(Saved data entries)
• • •

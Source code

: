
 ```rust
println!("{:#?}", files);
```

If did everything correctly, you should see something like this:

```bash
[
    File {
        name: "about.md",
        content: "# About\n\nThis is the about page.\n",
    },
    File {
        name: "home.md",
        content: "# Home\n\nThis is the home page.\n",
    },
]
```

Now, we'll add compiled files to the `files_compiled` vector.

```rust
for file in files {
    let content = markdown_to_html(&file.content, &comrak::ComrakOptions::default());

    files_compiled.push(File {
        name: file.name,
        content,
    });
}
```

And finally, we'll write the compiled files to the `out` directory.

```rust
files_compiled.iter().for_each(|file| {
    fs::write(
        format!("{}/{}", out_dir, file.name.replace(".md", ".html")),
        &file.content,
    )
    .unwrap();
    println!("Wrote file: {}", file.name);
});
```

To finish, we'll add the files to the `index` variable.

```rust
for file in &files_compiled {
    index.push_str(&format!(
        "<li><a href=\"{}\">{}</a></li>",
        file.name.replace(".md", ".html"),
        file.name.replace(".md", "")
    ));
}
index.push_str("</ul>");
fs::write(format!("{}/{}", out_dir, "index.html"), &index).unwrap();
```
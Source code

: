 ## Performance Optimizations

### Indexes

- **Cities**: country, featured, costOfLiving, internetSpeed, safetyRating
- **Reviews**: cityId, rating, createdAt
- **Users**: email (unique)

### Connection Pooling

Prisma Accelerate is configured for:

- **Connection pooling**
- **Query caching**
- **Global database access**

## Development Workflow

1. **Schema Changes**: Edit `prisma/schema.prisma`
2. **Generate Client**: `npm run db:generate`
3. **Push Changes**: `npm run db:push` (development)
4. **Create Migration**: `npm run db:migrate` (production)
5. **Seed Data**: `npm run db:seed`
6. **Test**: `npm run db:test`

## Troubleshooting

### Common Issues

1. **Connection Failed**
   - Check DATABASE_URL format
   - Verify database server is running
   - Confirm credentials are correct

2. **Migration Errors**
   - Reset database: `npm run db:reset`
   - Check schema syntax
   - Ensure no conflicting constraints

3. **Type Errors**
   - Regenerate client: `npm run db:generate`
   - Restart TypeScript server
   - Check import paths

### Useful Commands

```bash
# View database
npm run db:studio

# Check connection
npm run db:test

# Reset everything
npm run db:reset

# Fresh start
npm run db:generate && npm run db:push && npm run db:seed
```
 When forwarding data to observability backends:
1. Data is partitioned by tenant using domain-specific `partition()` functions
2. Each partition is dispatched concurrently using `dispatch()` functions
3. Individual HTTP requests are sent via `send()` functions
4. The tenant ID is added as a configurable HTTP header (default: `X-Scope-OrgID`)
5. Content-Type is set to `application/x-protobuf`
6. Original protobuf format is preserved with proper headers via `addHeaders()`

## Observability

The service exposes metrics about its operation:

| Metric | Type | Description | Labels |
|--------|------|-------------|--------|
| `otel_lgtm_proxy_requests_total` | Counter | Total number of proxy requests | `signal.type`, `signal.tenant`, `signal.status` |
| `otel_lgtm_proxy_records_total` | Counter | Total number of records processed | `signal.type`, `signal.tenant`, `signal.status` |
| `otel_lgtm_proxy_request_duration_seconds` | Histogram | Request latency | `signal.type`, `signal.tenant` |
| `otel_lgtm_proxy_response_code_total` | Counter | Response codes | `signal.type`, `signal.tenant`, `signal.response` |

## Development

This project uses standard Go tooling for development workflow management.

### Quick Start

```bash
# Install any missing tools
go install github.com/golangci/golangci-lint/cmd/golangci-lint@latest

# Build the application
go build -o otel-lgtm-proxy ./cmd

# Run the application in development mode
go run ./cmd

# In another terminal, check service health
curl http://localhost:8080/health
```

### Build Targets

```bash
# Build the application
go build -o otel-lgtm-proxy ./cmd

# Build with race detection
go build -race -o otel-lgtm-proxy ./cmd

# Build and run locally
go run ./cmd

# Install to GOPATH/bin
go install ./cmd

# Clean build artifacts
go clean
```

• • •

▶ WHAT THE TASK REQUIRES
Please copy the lines above from the line with "To finish, we'll" up to and including the line with "1. **Schema Changes**: Edit", exactly as written and with nothing else.

▶ SOLUTION
To finish, we'll add the files to the `index` variable.

```rust
for file in &files_compiled {
    index.push_str(&format!(
        "<li><a href=\"{}\">{}</a></li>",
        file.name.replace(".md", ".html"),
        file.name.replace(".md", "")
    ));
}
index.push_str("</ul>");
fs::write(format!("{}/{}", out_dir, "index.html"), &index).unwrap();
```
Source code

: ## Performance Optimizations

### Indexes

- **Cities**: country, featured, costOfLiving, internetSpeed, safetyRating
- **Reviews**: cityId, rating, createdAt
- **Users**: email (unique)

### Connection Pooling

Prisma Accelerate is configured for:

- **Connection pooling**
- **Query caching**
- **Global database access**

## Development Workflow

1. **Schema Changes**: Edit `prisma/schema.prisma`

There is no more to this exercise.